Advil count: 4. T3 Count: 1 (that was just for fun). Banana count: ~15. I think.
The day turned out very good. Weather, on the coolish side for this time of year. I light drizzle leaving Kelowna, some headwinds climbing the Penask, big headwinds top of Larson Hill and along the top section of the Coquihalla heading to the toll booth, no significant winds heading down to Hope, no significant winds out of Hope. Never got super hot (huge win for me). This is the first year since my second year riding that I didn't have the responsibility of a radio. Hell, I only signed up last Wednesday. It left me with a bit of freedom to just go where help was needed, and it turned out pretty good. I was the leadership's group whipping boy, which allowed me to do what I'm good at without the constant buzzing in my ear. 10 years, I guess I've built up a bit of street cred.
I wasn't the only captain that left the team this year, several other very experienced riders did as well. After a while, committing to a big event like this does weigh you down, especially if you are part of the leadership group. Since last year's ride, I'd been dead set on no commitments: no racing, no formal training, ride my mountain bike as much as possible, ski as much as possible, swim when I want.
The kid had a fantastic ride, and this is the first year my oldest daughter could participate. Following is my FB post, but before that, one thing I didn't write about...a former R2S teammate named Bruce Schoenne. He was a Penticton based rider last year...strong as an ox. Diagnosed earlier this calendar year, went into hospice THIS WEEK, and passed away yesterday. He was Rider 85 last year. His number and spirit were ever present for this year's ride. This is evidence: this disease, as much as we've made significant research progress, is still winning. Good, healthy people being taken way too early...and it can happen to anyone. In our community, it was @Keeper (Marcus).

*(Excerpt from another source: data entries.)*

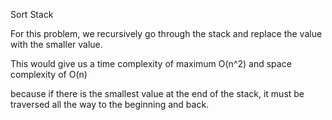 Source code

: Sort Stack

For this problem, we recursively go through the stack and replace the value with the smaller value. 

This would give us a time complexity of maximum O(n^2) and space complexity of O(n)

because if there is the smallest value at the end of the stack, it must be traversed all the way to the beginning and back.  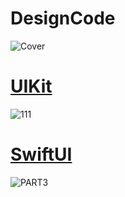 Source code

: # DesignCode
 ![Cover](https://github.com/user-attachments/assets/2b5107a1-66fd-4532-990f-7f0d32b61d8c) 
# [UIKit](https://github.com/mrgsdev/DesignCode/tree/main/UIKit)
 ![111](https://github.com/mrgsdev/DesignCode/assets/157994617/7aca40c5-24e1-4f52-b90b-524a3aa580f3)

# [SwiftUI](https://github.com/mrgsdev/DesignCode/tree/main/SwiftUI)





![PART3](https://github.com/user-attachments/assets/9dfdbc0b-67bd-4df7-b059-362eb6312898)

I am one of the few that have very few bad stories surrounding cancer, and thank God. I know all my donors have their nightmares.
Thanks all for your continued support. 10 years, and a lot of your hard earned dough, we really appreciate it.

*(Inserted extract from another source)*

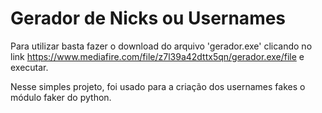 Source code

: # Gerador de Nicks ou Usernames

Para utilizar basta fazer o download do arquivo 'gerador.exe' clicando no link https://www.mediafire.com/file/z7l39a42dttx5qn/gerador.exe/file e executar.

Nesse simples projeto, foi usado para a criação dos usernames fakes o módulo faker do python.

"My 10th R2S is in the books. This was Michael’s 5th as a rider, plus two others volunteering. It was Aaliyah’s first on crew.
This was probably my most special, especially given that up to about two weeks ago I didn’t expect to be riding. Since last year’s R2S, I’ve taken time away from any form of racing or structured training. Too much going on at home and the business to stuff anything else into the stress box.
That said, moving to Whistler means a lot of days on skis or mountain bikes or a nice open water swim. Finding a reasonable level of fitness wasn’t an issue. Spending sufficient time on an actual road bike was. It hasn’t been on the road really except for a short couple of spins in Fort Langley. Nothing like the training needed for R2S.
I told Michael I’d ride if he could raise $5K for us as a team. Each rider needs to raise $2500.00. I have always been a reluctant fundraiser. I’ll tell my story and the story that is R2S, and hope for the best. For some folks it comes easy, for me, never easy. I can ride a bike, though, and help other riders and better fundraisers to get through the hard day that is R2S. I always go in with that purpose.
Apparently Michael is a natural. He spent 50 hours 50 feet in the air in a scissor lift with two other R2S dudes, and together with a solid team on the ground they raised $20K. He was non-stop talking to the crowd through a loudspeaker, engaging, funny, and basically did something I’d never feel comfortable doing myself.
After that weekend, it was pretty obvious I’d be riding.
The original plan was for me to work on crew with my oldest daughter, Aaliyah, and Michael’s friend Amanda. This meant I was leaving them to their own devices.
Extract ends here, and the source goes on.